> Required action
Once the pictures are set aside, copy the records below exactly as they stand.

━━━━━ Supplied material

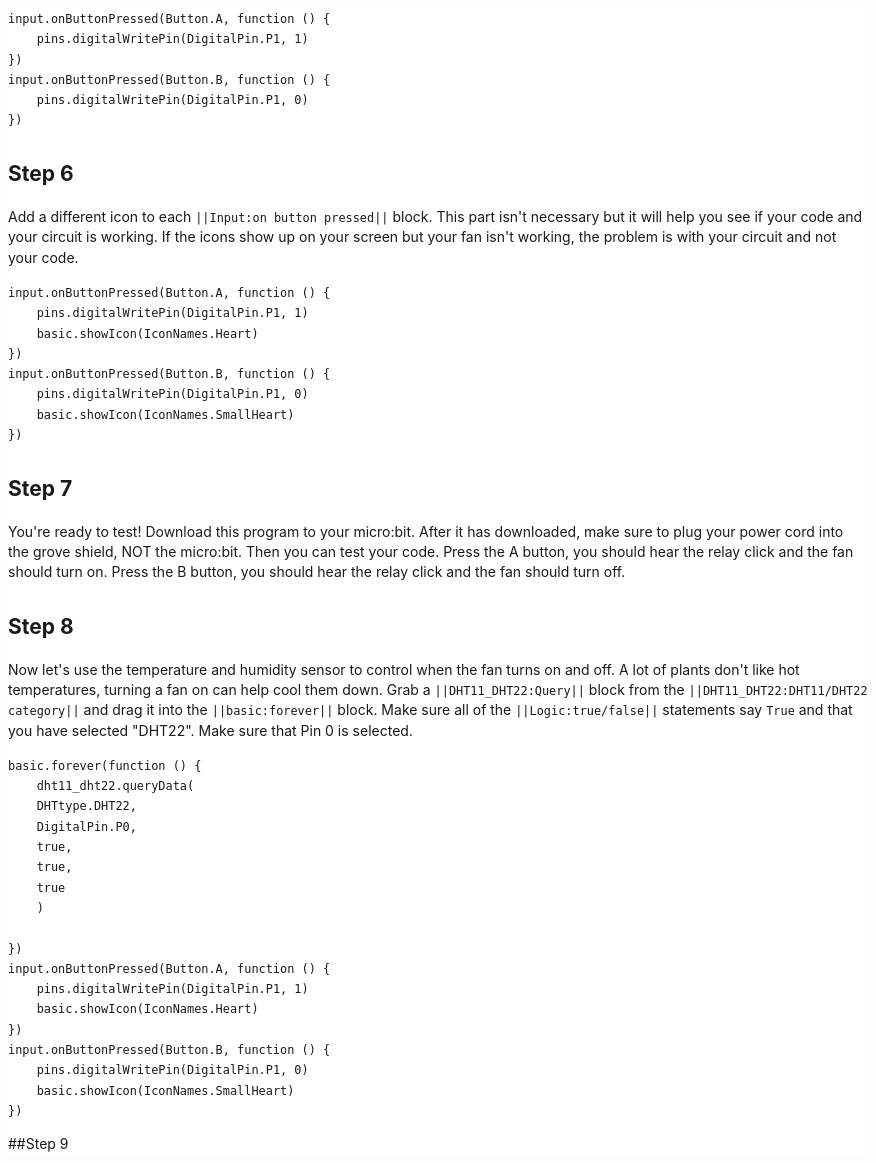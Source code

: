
``` blocks
input.onButtonPressed(Button.A, function () {
    pins.digitalWritePin(DigitalPin.P1, 1)
})
input.onButtonPressed(Button.B, function () {
    pins.digitalWritePin(DigitalPin.P1, 0)
})
```
## Step 6
Add a different icon to each ``||Input:on button pressed||`` block. 
This part isn't necessary but it will help you see if your code and your circuit is working. 
If the icons show up on your screen but your fan isn't working, the problem is with your circuit and not your code. 
``` blocks
input.onButtonPressed(Button.A, function () {
    pins.digitalWritePin(DigitalPin.P1, 1)
    basic.showIcon(IconNames.Heart)
})
input.onButtonPressed(Button.B, function () {
    pins.digitalWritePin(DigitalPin.P1, 0)
    basic.showIcon(IconNames.SmallHeart)
})
```
## Step 7
You're ready to test! Download this program to your micro:bit. 
After it has downloaded, make sure to plug your power cord into the grove shield, NOT the micro:bit.
Then you can test your code. Press the A button, you should hear the relay click and the fan should turn on.
Press the B button, you should hear the relay click and the fan should turn off. 

## Step 8 
Now let's use the temperature and humidity sensor to control when the fan turns on and off. 
A lot of plants don't like hot temperatures, turning a fan on can help cool them down. 
Grab a ``||DHT11_DHT22:Query||`` block from the ``||DHT11_DHT22:DHT11/DHT22 category||`` and drag it into the ``||basic:forever||`` block.  Make sure all of the ``||Logic:true/false||`` statements say `True` and that you have selected "DHT22".
Make sure that Pin 0 is selected. 


```blocks
basic.forever(function () {
    dht11_dht22.queryData(
    DHTtype.DHT22,
    DigitalPin.P0,
    true,
    true,
    true
    )
  
})
input.onButtonPressed(Button.A, function () {
    pins.digitalWritePin(DigitalPin.P1, 1)
    basic.showIcon(IconNames.Heart)
})
input.onButtonPressed(Button.B, function () {
    pins.digitalWritePin(DigitalPin.P1, 0)
    basic.showIcon(IconNames.SmallHeart)
})
```
##Step 9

━━━━━━━━━━

> Reply to the task
Source code

:
``` blocks
input.onButtonPressed(Button.A, function () {
    pins.digitalWritePin(DigitalPin.P1, 1)
})
input.onButtonPressed(Button.B, function () {
    pins.digitalWritePin(DigitalPin.P1, 0)
})
```
## Step 6
Add a different icon to each ``||Input:on button pressed||`` block. 
This part isn't necessary but it will help you see if your code and your circuit is working. 
If the icons show up on your screen but your fan isn't working, the problem is with your circuit and not your code. 
``` blocks
input.onButtonPressed(Button.A, function () {
    pins.digitalWritePin(DigitalPin.P1, 1)
    basic.showIcon(IconNames.Heart)
})
input.onButtonPressed(Button.B, function () {
    pins.digitalWritePin(DigitalPin.P1, 0)
    basic.showIcon(IconNames.SmallHeart)
})
```
## Step 7
You're ready to test! Download this program to your micro:bit. 
After it has downloaded, make sure to plug your power cord into the grove shield, NOT the micro:bit.
Then you can test your code. Press the A button, you should hear the relay click and the fan should turn on.
Press the B button, you should hear the relay click and the fan should turn off. 

## Step 8 
Now let's use the temperature and humidity sensor to control when the fan turns on and off. 
A lot of plants don't like hot temperatures, turning a fan on can help cool them down. 
Grab a ``||DHT11_DHT22:Query||`` block from the ``||DHT11_DHT22:DHT11/DHT22 category||`` and drag it into the ``||basic:forever||`` block.  Make sure all of the ``||Logic:true/false||`` statements say `True` and that you have selected "DHT22".
Make sure that Pin 0 is selected. 


```blocks
basic.forever(function () {
    dht11_dht22.queryData(
    DHTtype.DHT22,
    DigitalPin.P0,
    true,
    true,
    true
    )
  
})
input.onButtonPressed(Button.A, function () {
    pins.digitalWritePin(DigitalPin.P1, 1)
    basic.showIcon(IconNames.Heart)
})
input.onButtonPressed(Button.B, function () {
    pins.digitalWritePin(DigitalPin.P1, 0)
    basic.showIcon(IconNames.SmallHeart)
})
```
##Step 9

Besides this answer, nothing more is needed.